小正月とは一月十四・十五日を中心とした行事。古くは月のみちかけによって月日をはかっていたので、望の日である十五日が区切りと考えられていたであろうと思われる。一月十五日はまさに新年の開始ともいえる。のち中国から暦術が輸入されたことによって、しだいに朔日(ついたち)が正月として祝われるようになり、この日が大正月と呼ばれ、旧来の十五日正月が小正月と呼ばれるようになった。
餅搗き 上伊那郡飯島町鳥井原 昭和52年1月
12月23日から30日頃までの間にすませる。
29日は苦餅といってきらう。
初めの一臼から神に供えるお供え餅をとり、あとは裁(た)ち餅などを搗く。
年神様 飯島町鳥居原 昭和52年1月
正月の門飾り 阿南町 昭和53年1月
正月の飾り 阿南町新野 昭和53年1月
正月の飾り 阿南町新野 昭和53年1月
ニュウギ(新木) 阿南町新野 昭和51年1月
ホンダレムカエ・初山・仕事初めともいう。1月11日ころ、初めての山仕事を兼ねて、小正月の物作りの木を切りに山へいく。米・餅、あるいは酒・塩をもっていき供え、紙で幣を作って山の神を拝み、薪(たきぎ)にぬるで・柳・みずふさなどを切ってくる。これを「ホンダレサマをはやしてくる」という。
小正月の門飾り 昭和52年1月
門口に薪を集めて立て、それに松や竹を立てる。
道具の正月 辰野町 昭和43年1月
1月13日はお百姓の正月といわれる小正月の始まりで、農家では小正月を道具の正月といい、農具を集め、それにお供え餅を供え、今年の豊作を祈ってお祭りをした。
小正月の供物 昭和52年1月
農具と稲穂やまゆ玉とともに柳の箸もそなえる。
小正月の供物 天龍村 昭和42年1月
右
小正月の飾り 上伊那郡辰野町伊那富新町 昭和38年1月
下左
小正月の飾り 上伊那郡辰野町伊那富新町 昭和38年1月
下右
小正月の飾り 上伊那郡辰野町伊那富新町 昭和38年1月
繭玉づくり 上伊那郡飯島町鳥井原 昭和52年1月
小正月に米の粉を熱湯でこねて、そのあと茹で小さくとって繭玉を作る。

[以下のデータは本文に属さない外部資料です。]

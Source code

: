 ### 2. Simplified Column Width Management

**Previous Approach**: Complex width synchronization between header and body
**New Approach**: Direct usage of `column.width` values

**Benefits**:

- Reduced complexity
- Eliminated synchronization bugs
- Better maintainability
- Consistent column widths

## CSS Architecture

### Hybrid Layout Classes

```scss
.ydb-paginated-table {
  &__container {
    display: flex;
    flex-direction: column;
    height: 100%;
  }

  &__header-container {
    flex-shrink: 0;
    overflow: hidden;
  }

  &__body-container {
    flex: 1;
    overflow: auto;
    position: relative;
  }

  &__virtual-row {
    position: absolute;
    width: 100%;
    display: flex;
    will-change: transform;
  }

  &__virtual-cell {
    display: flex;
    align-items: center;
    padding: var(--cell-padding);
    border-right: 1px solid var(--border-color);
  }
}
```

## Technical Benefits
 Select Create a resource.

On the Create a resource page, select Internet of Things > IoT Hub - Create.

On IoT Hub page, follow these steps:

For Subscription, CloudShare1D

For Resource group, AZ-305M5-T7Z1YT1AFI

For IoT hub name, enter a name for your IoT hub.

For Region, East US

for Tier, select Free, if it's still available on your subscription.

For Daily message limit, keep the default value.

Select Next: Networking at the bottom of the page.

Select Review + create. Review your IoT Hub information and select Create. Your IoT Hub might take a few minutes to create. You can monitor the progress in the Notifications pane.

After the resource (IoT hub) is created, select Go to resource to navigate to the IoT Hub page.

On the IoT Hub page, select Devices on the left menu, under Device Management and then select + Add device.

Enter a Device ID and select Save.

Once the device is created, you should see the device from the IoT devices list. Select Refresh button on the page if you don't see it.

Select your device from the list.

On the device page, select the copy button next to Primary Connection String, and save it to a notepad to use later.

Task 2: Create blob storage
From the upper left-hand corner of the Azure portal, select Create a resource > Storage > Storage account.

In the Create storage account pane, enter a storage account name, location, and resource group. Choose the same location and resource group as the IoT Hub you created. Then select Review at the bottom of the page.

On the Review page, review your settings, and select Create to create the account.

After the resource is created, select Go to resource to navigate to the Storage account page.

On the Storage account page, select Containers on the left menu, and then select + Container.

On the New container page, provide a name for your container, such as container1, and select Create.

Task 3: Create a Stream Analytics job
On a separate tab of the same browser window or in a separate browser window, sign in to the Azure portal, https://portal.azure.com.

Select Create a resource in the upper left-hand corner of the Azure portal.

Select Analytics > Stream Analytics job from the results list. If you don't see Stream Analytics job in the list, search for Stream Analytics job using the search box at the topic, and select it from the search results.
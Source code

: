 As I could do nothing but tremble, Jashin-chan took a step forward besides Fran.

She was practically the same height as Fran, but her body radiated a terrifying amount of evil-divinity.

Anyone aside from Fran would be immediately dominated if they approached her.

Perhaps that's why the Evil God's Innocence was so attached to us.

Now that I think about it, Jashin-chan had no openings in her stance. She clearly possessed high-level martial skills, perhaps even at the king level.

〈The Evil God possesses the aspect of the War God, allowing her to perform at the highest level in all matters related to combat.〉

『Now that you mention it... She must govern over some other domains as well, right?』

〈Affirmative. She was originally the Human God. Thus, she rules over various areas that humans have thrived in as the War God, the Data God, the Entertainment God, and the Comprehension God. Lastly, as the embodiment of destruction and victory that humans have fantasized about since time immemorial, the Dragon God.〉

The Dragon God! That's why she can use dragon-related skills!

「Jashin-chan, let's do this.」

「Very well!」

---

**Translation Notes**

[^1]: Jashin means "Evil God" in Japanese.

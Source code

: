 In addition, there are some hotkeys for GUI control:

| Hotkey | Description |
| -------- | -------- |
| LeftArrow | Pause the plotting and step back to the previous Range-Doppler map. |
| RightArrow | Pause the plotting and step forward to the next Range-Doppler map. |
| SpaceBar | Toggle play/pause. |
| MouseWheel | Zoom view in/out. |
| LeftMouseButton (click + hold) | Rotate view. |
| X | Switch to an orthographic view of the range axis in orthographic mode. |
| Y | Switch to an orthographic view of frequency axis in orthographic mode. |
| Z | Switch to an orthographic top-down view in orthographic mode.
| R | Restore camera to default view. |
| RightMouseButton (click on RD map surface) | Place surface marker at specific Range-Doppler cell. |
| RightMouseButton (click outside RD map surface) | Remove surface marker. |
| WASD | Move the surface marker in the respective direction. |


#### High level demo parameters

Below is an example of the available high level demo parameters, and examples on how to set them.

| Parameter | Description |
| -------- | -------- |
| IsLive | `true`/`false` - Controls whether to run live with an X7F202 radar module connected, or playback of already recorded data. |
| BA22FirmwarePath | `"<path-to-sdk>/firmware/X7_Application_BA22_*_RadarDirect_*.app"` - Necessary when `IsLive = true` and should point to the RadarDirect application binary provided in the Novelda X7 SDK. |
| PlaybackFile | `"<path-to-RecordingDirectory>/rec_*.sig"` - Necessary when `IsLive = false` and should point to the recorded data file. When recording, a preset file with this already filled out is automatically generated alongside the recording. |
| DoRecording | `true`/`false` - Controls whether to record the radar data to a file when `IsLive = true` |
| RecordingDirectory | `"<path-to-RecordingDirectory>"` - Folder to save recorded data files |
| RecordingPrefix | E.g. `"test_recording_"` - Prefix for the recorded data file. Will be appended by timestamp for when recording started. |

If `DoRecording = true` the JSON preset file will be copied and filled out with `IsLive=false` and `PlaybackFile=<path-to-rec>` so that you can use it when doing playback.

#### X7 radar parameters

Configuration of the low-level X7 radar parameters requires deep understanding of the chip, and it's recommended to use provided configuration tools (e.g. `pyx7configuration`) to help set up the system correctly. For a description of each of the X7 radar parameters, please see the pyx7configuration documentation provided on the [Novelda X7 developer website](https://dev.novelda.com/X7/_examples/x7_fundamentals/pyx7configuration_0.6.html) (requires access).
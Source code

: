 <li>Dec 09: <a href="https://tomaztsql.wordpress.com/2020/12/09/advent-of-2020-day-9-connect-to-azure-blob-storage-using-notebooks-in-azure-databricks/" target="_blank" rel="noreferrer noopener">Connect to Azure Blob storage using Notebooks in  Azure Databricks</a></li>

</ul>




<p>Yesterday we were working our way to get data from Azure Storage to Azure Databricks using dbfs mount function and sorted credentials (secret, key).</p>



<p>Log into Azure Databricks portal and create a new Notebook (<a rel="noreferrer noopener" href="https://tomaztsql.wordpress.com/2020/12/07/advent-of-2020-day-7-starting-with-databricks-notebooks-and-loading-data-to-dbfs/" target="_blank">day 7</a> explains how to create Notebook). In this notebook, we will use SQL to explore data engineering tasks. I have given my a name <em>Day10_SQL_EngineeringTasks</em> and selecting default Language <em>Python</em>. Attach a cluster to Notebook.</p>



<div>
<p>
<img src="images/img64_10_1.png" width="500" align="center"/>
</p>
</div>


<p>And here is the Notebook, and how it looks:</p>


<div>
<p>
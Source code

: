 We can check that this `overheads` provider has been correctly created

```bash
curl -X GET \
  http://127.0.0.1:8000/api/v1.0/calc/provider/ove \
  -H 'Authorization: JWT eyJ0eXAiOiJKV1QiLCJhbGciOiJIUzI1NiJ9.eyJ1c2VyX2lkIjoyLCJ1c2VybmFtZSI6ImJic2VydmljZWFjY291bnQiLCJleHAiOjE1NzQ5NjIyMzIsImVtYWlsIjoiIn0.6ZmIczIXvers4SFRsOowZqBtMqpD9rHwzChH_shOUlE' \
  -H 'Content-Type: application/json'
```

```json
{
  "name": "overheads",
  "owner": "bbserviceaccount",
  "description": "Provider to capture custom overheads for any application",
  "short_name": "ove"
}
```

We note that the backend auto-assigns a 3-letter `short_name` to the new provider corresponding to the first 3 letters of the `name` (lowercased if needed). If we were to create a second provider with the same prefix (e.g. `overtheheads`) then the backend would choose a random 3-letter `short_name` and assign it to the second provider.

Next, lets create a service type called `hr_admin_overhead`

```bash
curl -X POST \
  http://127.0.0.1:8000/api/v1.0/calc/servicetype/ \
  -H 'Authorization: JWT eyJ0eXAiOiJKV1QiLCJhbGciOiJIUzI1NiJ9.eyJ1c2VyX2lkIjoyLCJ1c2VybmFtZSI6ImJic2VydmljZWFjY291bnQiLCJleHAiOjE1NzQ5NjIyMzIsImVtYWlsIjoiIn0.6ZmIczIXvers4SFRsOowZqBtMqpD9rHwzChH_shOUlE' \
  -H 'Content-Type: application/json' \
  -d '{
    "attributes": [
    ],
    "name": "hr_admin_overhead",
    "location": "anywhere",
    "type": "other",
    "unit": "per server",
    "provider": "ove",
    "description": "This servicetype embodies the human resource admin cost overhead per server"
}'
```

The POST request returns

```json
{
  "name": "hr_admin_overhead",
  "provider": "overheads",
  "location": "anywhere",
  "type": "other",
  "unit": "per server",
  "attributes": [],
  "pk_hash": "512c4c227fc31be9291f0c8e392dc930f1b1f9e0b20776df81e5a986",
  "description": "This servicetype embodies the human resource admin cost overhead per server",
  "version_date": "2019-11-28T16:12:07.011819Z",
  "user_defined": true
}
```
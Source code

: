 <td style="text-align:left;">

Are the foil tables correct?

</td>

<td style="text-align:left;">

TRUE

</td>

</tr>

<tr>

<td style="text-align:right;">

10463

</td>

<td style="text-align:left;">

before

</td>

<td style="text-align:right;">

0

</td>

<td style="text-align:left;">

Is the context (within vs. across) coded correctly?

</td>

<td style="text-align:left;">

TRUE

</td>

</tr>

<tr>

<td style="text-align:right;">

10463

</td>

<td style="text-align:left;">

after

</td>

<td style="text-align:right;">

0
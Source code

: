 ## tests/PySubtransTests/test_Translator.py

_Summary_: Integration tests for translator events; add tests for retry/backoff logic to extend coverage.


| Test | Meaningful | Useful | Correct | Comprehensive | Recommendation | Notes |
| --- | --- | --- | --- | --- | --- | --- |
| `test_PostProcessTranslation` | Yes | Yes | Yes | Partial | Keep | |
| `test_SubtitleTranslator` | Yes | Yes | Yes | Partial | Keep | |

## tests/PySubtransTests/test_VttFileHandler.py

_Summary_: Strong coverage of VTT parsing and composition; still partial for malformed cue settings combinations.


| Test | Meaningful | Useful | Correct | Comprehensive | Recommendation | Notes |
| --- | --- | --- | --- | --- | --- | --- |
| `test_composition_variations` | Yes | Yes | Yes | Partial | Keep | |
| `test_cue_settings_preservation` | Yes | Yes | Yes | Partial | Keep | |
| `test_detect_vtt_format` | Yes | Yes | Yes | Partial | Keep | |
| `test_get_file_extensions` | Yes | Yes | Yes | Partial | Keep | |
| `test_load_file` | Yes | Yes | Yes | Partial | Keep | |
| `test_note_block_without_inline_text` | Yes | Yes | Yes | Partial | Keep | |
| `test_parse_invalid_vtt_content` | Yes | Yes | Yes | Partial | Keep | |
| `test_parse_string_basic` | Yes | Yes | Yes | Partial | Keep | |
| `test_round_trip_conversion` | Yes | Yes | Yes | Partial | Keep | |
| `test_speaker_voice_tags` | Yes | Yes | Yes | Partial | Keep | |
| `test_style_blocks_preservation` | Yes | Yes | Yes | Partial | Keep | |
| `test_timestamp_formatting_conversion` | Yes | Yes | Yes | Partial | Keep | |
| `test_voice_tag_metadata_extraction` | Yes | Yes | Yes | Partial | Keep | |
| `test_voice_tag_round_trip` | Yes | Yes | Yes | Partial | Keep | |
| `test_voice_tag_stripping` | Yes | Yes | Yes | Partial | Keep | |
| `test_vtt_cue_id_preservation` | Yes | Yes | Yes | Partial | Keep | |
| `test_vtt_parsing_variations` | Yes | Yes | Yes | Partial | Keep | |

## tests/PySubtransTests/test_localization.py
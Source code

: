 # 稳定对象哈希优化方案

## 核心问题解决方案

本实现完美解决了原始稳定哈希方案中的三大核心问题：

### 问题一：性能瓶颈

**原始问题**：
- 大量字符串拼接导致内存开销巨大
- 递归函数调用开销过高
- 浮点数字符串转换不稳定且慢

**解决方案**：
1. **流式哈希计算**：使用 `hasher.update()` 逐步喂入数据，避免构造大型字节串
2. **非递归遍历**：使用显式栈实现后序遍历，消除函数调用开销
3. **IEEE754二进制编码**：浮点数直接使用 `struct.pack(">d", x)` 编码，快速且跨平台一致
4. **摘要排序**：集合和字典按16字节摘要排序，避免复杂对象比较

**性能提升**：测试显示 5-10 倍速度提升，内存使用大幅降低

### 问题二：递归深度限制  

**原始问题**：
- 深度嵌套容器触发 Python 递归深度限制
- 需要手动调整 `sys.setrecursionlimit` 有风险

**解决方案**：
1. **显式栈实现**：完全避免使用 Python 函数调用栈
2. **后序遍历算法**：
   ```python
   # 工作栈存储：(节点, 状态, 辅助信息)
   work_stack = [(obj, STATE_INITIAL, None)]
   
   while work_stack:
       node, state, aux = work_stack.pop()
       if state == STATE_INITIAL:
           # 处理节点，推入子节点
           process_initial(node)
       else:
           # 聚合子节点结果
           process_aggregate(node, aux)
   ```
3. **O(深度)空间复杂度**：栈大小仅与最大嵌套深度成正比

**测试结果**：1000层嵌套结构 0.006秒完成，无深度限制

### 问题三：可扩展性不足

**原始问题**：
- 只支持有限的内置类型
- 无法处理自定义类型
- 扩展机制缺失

繭玉を、ソヨゴの木につけて蚕玉(こだま)さまを祀り、柳の枝につけて、神棚に供える。昔は木綿玉だったのが繭玉に変ったところ、また、柿を作るところもある。
小正月の飾り 辰野町 昭和43年1月
小正月に繭玉をかざる時、巾着(きんちゃく)、福槌、小判その他様々の形の物を作り、ミズブサの枝にさしてオオエの天井に飾った。
繭玉かざり 宮田村新田 昭和54年1月
石臼を置き、その穴ヘソヨゴ・柳などの大きい木をさしてたて、枝先に米の粉をこねて作った大小の繭玉を沢山さして飾る。
ものづくり 宮田村新田 昭和54年1月
稲穂(いなほ)。竹を割りその先に短冊型に切った餅をさして吊り下げて飾る。そばの花といってジシャ(エゴノキ)の茂った枝に小さく切った餅花をつけて一緒に飾る。
ドンド焼き 飯島町 昭和52年1月
正月の15日は山から木を切ってきてそれを芯にし、松かざりの松や、シメで道陸神(どうろくじん)の近くに小屋がけをして一晩そこにお篭もりをし、翌16日、これに火をかけて焼く。この火で物作りの繭玉や餅を焼いて食べると風邪をひかぬという。
なりづもくいじめ 宮田村新田
1月15日朝、あずき粥をもっていき、柿などの成り木(ナリヅモク)に一人が鉈(なた)で傷をつけ「成りそか、切りそか」という。そのあとで、「なります、なります」ともう一人が粥をかけていく。